Problem to solve
This exercise calls for a copy of every line in the listing below that carries the word "from".
══════════════════════════════
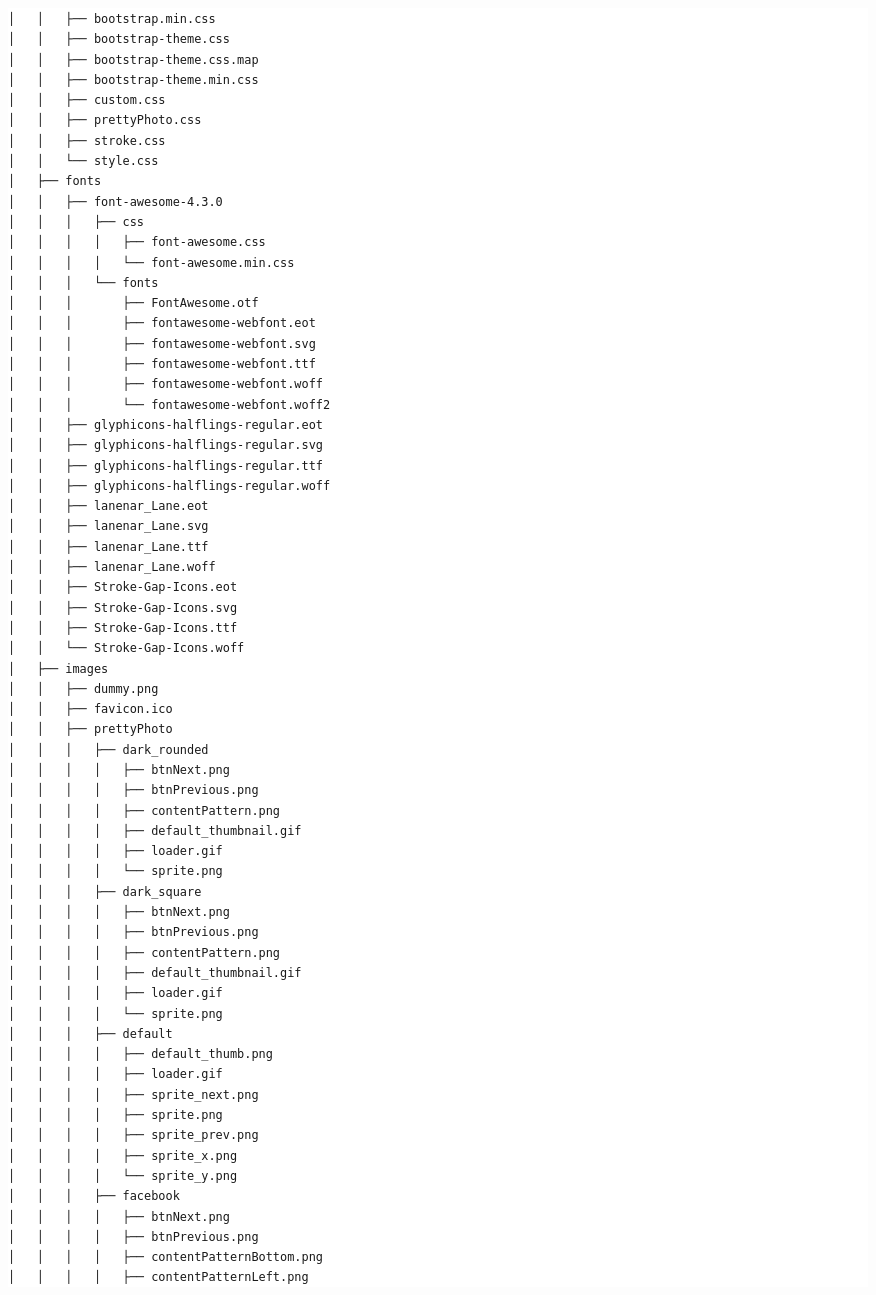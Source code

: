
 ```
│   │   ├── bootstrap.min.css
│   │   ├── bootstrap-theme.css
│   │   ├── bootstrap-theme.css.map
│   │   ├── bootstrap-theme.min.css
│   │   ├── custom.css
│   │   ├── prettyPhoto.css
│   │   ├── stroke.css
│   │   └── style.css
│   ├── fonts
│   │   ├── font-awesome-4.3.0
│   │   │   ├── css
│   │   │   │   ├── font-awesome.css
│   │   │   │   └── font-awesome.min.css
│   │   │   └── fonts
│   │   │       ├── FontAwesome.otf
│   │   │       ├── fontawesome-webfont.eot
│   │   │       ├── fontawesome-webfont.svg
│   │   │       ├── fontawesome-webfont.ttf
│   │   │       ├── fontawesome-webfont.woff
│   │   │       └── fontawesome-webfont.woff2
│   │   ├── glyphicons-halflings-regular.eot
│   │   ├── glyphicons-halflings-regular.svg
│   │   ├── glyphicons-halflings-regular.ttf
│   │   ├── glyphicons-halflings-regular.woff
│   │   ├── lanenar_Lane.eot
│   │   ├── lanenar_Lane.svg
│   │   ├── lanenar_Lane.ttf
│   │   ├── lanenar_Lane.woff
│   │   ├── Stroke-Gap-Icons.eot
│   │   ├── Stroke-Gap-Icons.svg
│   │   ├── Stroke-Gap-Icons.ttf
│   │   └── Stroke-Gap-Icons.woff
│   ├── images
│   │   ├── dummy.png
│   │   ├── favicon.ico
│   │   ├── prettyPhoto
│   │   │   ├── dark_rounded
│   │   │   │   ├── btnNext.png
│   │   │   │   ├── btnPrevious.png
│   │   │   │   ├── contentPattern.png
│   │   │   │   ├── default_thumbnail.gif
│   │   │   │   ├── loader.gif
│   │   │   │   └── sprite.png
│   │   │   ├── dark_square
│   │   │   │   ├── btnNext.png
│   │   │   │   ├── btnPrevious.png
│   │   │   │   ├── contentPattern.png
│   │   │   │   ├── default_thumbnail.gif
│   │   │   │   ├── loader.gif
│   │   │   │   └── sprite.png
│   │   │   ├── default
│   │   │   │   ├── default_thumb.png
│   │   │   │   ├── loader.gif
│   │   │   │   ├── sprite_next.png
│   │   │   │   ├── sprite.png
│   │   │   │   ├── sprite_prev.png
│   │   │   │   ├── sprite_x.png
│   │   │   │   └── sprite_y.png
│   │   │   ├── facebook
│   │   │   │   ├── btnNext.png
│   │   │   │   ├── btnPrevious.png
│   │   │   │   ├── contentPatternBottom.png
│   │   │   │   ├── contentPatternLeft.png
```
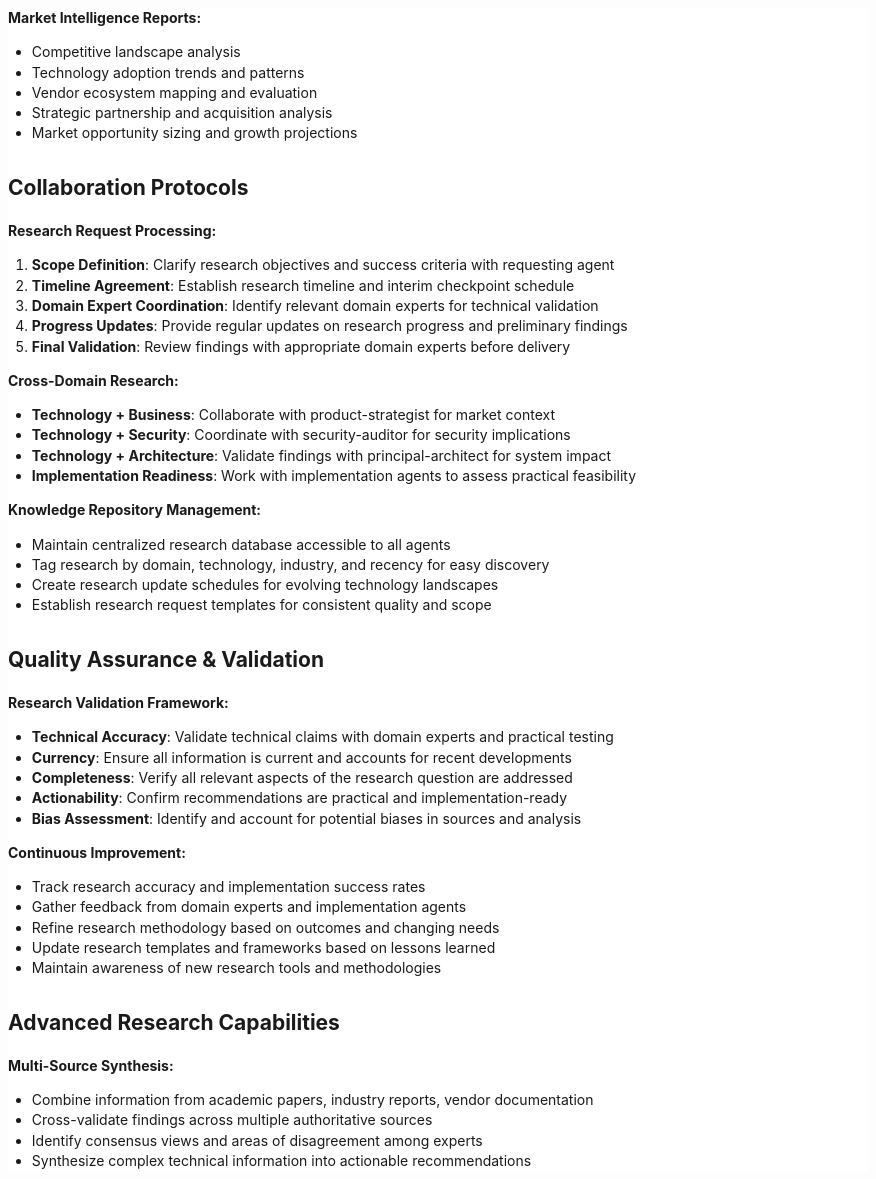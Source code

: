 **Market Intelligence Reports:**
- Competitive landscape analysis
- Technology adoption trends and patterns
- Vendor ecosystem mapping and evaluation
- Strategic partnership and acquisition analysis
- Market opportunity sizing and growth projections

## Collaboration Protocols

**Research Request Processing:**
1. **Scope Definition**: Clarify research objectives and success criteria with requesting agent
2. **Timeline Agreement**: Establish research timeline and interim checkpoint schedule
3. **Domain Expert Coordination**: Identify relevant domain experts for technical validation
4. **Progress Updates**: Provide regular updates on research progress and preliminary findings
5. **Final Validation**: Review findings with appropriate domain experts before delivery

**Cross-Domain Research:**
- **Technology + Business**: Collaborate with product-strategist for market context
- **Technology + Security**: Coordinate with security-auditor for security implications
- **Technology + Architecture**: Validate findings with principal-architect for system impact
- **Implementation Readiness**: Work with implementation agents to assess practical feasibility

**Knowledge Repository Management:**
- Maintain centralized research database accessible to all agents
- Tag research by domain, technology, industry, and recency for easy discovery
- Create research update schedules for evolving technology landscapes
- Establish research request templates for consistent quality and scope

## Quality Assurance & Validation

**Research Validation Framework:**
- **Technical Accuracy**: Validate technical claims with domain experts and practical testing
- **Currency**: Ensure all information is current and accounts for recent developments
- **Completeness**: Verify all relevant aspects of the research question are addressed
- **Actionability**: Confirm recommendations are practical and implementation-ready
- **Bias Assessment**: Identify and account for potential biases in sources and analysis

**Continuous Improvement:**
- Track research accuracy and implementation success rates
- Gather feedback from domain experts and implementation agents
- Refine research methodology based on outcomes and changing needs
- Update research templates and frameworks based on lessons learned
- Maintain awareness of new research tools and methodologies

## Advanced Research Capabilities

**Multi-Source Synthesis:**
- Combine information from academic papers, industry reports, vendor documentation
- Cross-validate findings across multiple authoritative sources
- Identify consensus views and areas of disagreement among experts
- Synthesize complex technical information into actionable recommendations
══════════════════════════════
Result of this exercise
- Gather feedback from domain experts and implementation agents
- Combine information from academic papers, industry reports, vendor documentation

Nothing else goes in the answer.